If the system is aimed vertically and activated during horizontal flight, it may be possible for the aircraft to swing up above the level of the canopy. There will be an excessive loss of altitude and the plane will swing excessively, taking longer to stabilize.
It has been verified through tests during horizontal flight, that by firing the parachute off to the side, minimum altitude is lost. Because most documented activations have been in a similar flight attitude, it can be assumed that the optimal position would be to aim the rescue system to the side, and up from 0° to 45°. It is important to consider the position of the aircraft stabilization rudder and the elevator.
When the system is aimed to the side, the canopy will begin to fill and pull the plane into a gentle circle and stabilize it very quickly. The altitude loss is less than by aiming vertically upward.
It is important to consider the weight of the rescue system and the impact of its placement on the location of the center of gravity of the airplane!
It is not allowed to mount the rescue system on aircraft parts which strongly vibrate (landing gear, motor mount, etc.) or near fuel tanks or fuel lines; a fireproof bulkhead may be the solution. The rocket motor must be positioned so as not to threaten the crew! The suspension cables must be routed in such a way so that when tightened during parachute activation, they do not injure the crew!
The aircraft suspension points must be in a stable configuration so that the landing gear contacts the ground first; this requires at least 3, preferably 4 anchorage points. For low wing aircraft, it is recommended to adjust the suspension such that the wing tip makes first contact with the earth and then gradually the landing gear. This rolling considerably reduces the landing impact.

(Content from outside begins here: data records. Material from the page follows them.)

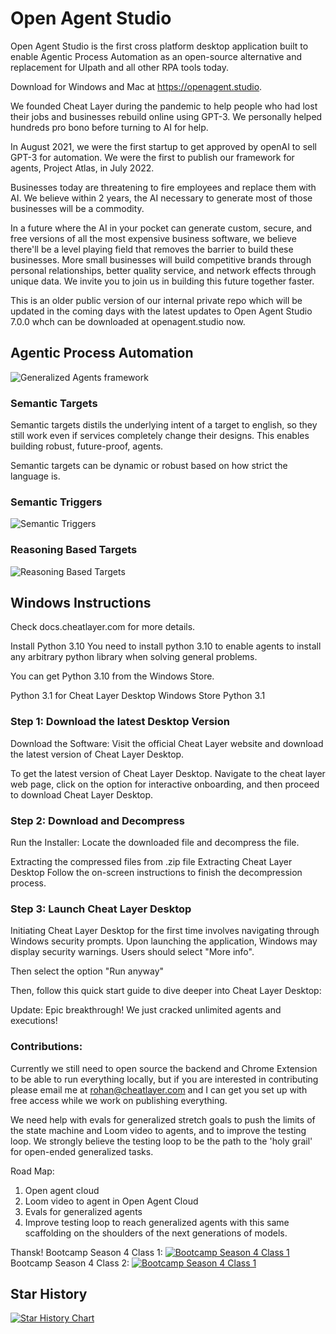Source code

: # Open Agent Studio

Open Agent Studio is the first cross platform desktop application built to enable Agentic Process Automation as an open-source alternative and replacement for UIpath and all other RPA tools today. 

Download for Windows and Mac at https://openagent.studio.

We founded Cheat Layer during the pandemic to help people who had lost their jobs and businesses rebuild online using GPT-3. We personally helped hundreds pro bono before turning to AI for help.

In August 2021, we were the first startup to get approved by openAI to sell GPT-3 for automation. We were the first to publish our framework for agents, Project Atlas, in July 2022.

Businesses today are threatening to fire employees and replace them with AI. We believe within 2 years, the AI necessary to generate most of those businesses will be a commodity.

In a future where the AI in your pocket can generate custom, secure, and free versions of all the most expensive business software, we believe there'll be a level playing field that removes the barrier to build these businesses. More small businesses will build competitive brands through personal relationships, better quality service, and network effects through unique data. We invite you to join us in building this future together faster.

This is an older public version of our internal private repo which will be updated in the coming days with the latest updates to Open Agent Studio 7.0.0 whch can be downloaded at openagent.studio now. 



## Agentic Process Automation
![Generalized Agents framework](https://storage.googleapis.com/cheatlayer/agent.png)


### Semantic Targets
Semantic targets distils the underlying intent of a target to english, so they still work even if services completely change their designs. This enables building robust, future-proof, agents. 

Semantic targets can be dynamic or robust based on how strict the language is. 

### Semantic Triggers
![Semantic Triggers](https://storage.googleapis.com/cheatlayer/semtriggers.png)

### Reasoning Based Targets
![Reasoning Based Targets](https://storage.googleapis.com/cheatlayer/reasoning.png)  
## Windows Instructions
Check docs.cheatlayer.com for more details. 

Install Python 3.10
You need to install python 3.10 to enable agents to install any arbitrary python library when solving general problems. 

You can get Python 3.10 from the Windows Store.

Python 3.1 for Cheat Layer Desktop
Windows Store Python 3.1 
### Step 1: Download the latest Desktop Version
Download the Software: Visit the official Cheat Layer website and download the latest version of Cheat Layer Desktop.

To get the latest version of Cheat Layer Desktop. Navigate to the cheat layer web page, click on the option for interactive onboarding, and then proceed to download Cheat Layer Desktop. 



### Step 2: Download and Decompress

Run the Installer: Locate the downloaded file and decompress the file.

Extracting the compressed files from .zip file
Extracting Cheat Layer Desktop
 Follow the on-screen instructions to finish the decompression process. 

### Step 3: Launch Cheat Layer Desktop 
Initiating Cheat Layer Desktop for the first time involves navigating through Windows security prompts. Upon launching the application, Windows may display security warnings. Users should select "More info".



Then select the option "Run anyway"



Then, follow this quick start guide to dive deeper into Cheat Layer Desktop:

Update:
Epic breakthrough! We just cracked unlimited agents and executions!


### Contributions:

Currently we still need to open source the backend and Chrome Extension to be able to run everything locally, but if you are interested in contributing please email me at rohan@cheatlayer.com and I can get you set up with free access while we work on publishing everything. 

We need help with evals for generalized stretch goals to push the limits of the state machine and Loom video to agents, and to improve the testing loop. We strongly believe the testing loop to be the path to the 'holy grail' for open-ended generalized tasks. 

Road Map:
1) Open agent cloud
2) Loom video to agent in Open Agent Cloud
3) Evals for generalized agents
4) Improve testing loop to reach generalized agents with this same scaffolding on the shoulders of the next generations of models.

Thansk!
Bootcamp Season 4 Class 1:
[![Bootcamp Season 4 Class 1](https://img.youtube.com/vi/vyfxtovnB7Q/0.jpg)](https://www.youtube.com/watch?v=vyfxtovnB7Q)
Bootcamp Season 4 Class 2:
[![Bootcamp Season 4 Class 1](https://img.youtube.com/vi/hs1syZNCEjM/0.jpg)](https://www.youtube.com/watch?v=hs1syZNCEjM)

## Star History

[![Star History Chart](https://api.star-history.com/svg?repos=rohanarun/Open-Agent-Studio&type=Date)](https://star-history.com/#rohanarun/Open-Agent-Studio&Date)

The location of the cover must be such that the deployment of the rescue system is not compromised.
The edges of the opening for the rescue system nor any other component must not be sharp! Sharp edges will damage the rescue system. The rocket and softpack axis must be perpendicular to the exit surface.
From a physiological point of view, one has the most strength with bent arms around one’s lap in the seated position. With the pilots sitting side-by-side, the best location for the handle would be on the instrument panel between both pilots. The handle must be within reach of the hand from a seated position with the neck and back firmly placed against the seat.

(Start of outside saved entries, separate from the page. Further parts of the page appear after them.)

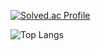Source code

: <!-- ![K-Junyyy's GitHub stats](https://github-readme-stats.vercel.app/api?username=ws1811&show_icons=true&theme=dark) -->
[![Solved.ac Profile](http://mazassumnida.wtf/api/generate_badge?boj=rnsjtm0811)](https://solved.ac/rnsjtm0811)

![Top Langs](https://github-readme-stats.vercel.app/api/top-langs/?username=ws1811&heme=synthwave)
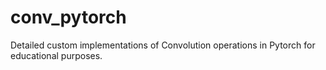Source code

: # conv_pytorch
Detailed custom implementations of Convolution operations in Pytorch for educational purposes.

After the activation handle is pulled, the movement is mechanically transposed by cable to an ignition device, which activates two igniters in the rocket combustion chamber. Through combustion, gases expand, and escape under high pressure from the combustion chamber through a nozzle which propels the rocket out of the aircraft. The rocket deflects specially designed aircraft cover. The rocket has a sharp tip enabling it to break through a specially designed softer cover materials. As the rocket is propelled, it pulls a cable which opens the parachute container. The parachute hidden in the parachute sleeve is briskly pulled out and away of the aircraft with its connecting chord by the rocket. The parachute sleeve slides back from the canopy in the direction of the apex vent, ensuring the canopy is smoothly and symmetrically loaded at low or high speeds.

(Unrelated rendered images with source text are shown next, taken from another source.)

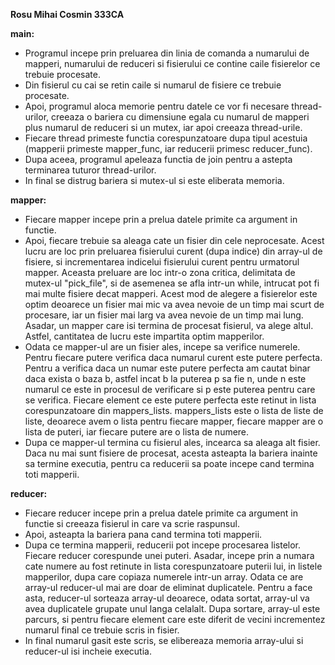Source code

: <b>Rosu Mihai Cosmin 333CA</b>

<b>main:</b>
- Programul incepe prin preluarea din linia de comanda a numarului de mapperi,
numarului de reduceri si fisierului ce contine caile fisierelor ce trebuie
procesate.
- Din fisierul cu cai se retin caile si numarul de fisiere ce trebuie procesate.
- Apoi, programul aloca memorie pentru datele ce vor fi necesare thread-urilor,
creeaza o bariera cu dimensiune egala cu numarul de mapperi plus numarul de
reduceri si un mutex, iar apoi creeaza thread-urile.
- Fiecare thread primeste functia corespunzatoare dupa tipul acestuia (mapperii
primeste mapper_func, iar reducerii primesc reducer_func).
- Dupa aceea, programul apeleaza functia de join pentru a astepta terminarea
tuturor thread-urilor.
- In final se distrug bariera si mutex-ul si este eliberata memoria.

<b>mapper:</b>
- Fiecare mapper incepe prin a prelua datele primite ca argument in functie.
- Apoi, fiecare trebuie sa aleaga cate un fisier din cele neprocesate. Acest
lucru are loc prin preluarea fisierului curent (dupa indice) din array-ul de
fisiere, si incrementarea indicelui fisierului curent pentru urmatorul mapper.
Aceasta preluare are loc intr-o zona critica, delimitata de mutex-ul
"pick_file", si de asemenea se afla intr-un while, intrucat pot fi mai multe
fisiere decat mapperi. Acest mod de alegere a fisierelor este optim deoarece
un fisier mai mic va avea nevoie de un timp mai scurt de procesare, iar un
fisier mai larg va avea nevoie de un timp mai lung. Asadar, un mapper care isi
termina de procesat fisierul, va alege altul. Astfel, cantitatea de lucru este
impartita optim mapperilor.
- Odata ce mapper-ul are un fisier ales, incepe sa verifice numerele. Pentru
fiecare putere verifica daca numarul curent este putere perfecta. Pentru a
verifica daca un numar este putere perfecta am cautat binar daca exista o
baza b, astfel incat b la puterea p sa fie n, unde n este numarul ce este in
procesul de verificare si p este puterea pentru care se verifica. Fiecare
element ce este putere perfecta este retinut in lista corespunzatoare din
mappers_lists. mappers_lists este o lista de liste de liste, deoarece avem o
lista pentru fiecare mapper, fiecare mapper are o lista de puteri, iar fiecare
putere are o lista de numere.
- Dupa ce mapper-ul termina cu fisierul ales, incearca sa aleaga alt fisier.
Daca nu mai sunt fisiere de procesat, acesta asteapta la bariera inainte sa 
termine executia, pentru ca reducerii sa poate incepe cand termina toti
mapperii.

<b>reducer:</b>
- Fiecare reducer incepe prin a prelua datele primite ca argument in functie si
creeaza fisierul in care va scrie raspunsul.
- Apoi, asteapta la bariera pana cand termina toti mapperii.
- Dupa ce termina mapperii, reducerii pot incepe procesarea listelor. Fiecare
reducer corespunde unei puteri. Asadar, incepe prin a numara cate numere au
fost retinute in lista corespunzatoare puterii lui, in listele mapperilor, dupa
care copiaza numerele intr-un array. Odata ce are array-ul reducer-ul mai are
doar de eliminat duplicatele. Pentru a face asta, reducer-ul sorteaza array-ul
deoarece, odata sortat, array-ul va avea duplicatele grupate unul langa
celalalt. Dupa sortare, array-ul este parcurs, si pentru fiecare element care
este diferit de vecini incrementez numarul final ce trebuie scris in fisier.
- In final numarul gasit este scris, se elibereaza memoria array-ului si
reducer-ul isi incheie executia.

This design prevents the canopy from an uncontrolled fill which would damage the canopy. Additionally, the design eliminates potential damage while being extracted out of the aircraft, reduces excessive forces incurred during deployment, and it restricts asymmetric filling of the canopy.
The parachute of the MAGNUM rescue systems are designed to fully open in the shortest possible time, but with increased damping during the canopy deployment. Some types of parachute have a slider to help reduce possible overloading.
It is generally recommended to activate the rescue system at heights greater than 200m above ground! Even at lesser heights, the MAGNUM rescue system may save your life.
Nonetheless, it is necessary to be aware that the success of low altitude recovery will always depend on your horizontal and vertical speeds at the moment of activation.
Our rescue systems are also tested at a speed of 100 km/h. In these tests the minimum safe deployment altitude during horizontal flight is measured. This altitude shows our tables of all RS.
Referring to numerous years of experience, it is key to note that the MAGNUM rescue system may work even at very low altitudes and save human lives. In emergencies, it is recommended to activate the MAGNUM rescue system even at altitudes which are below limits; even this option offers a considerable chance of rescue!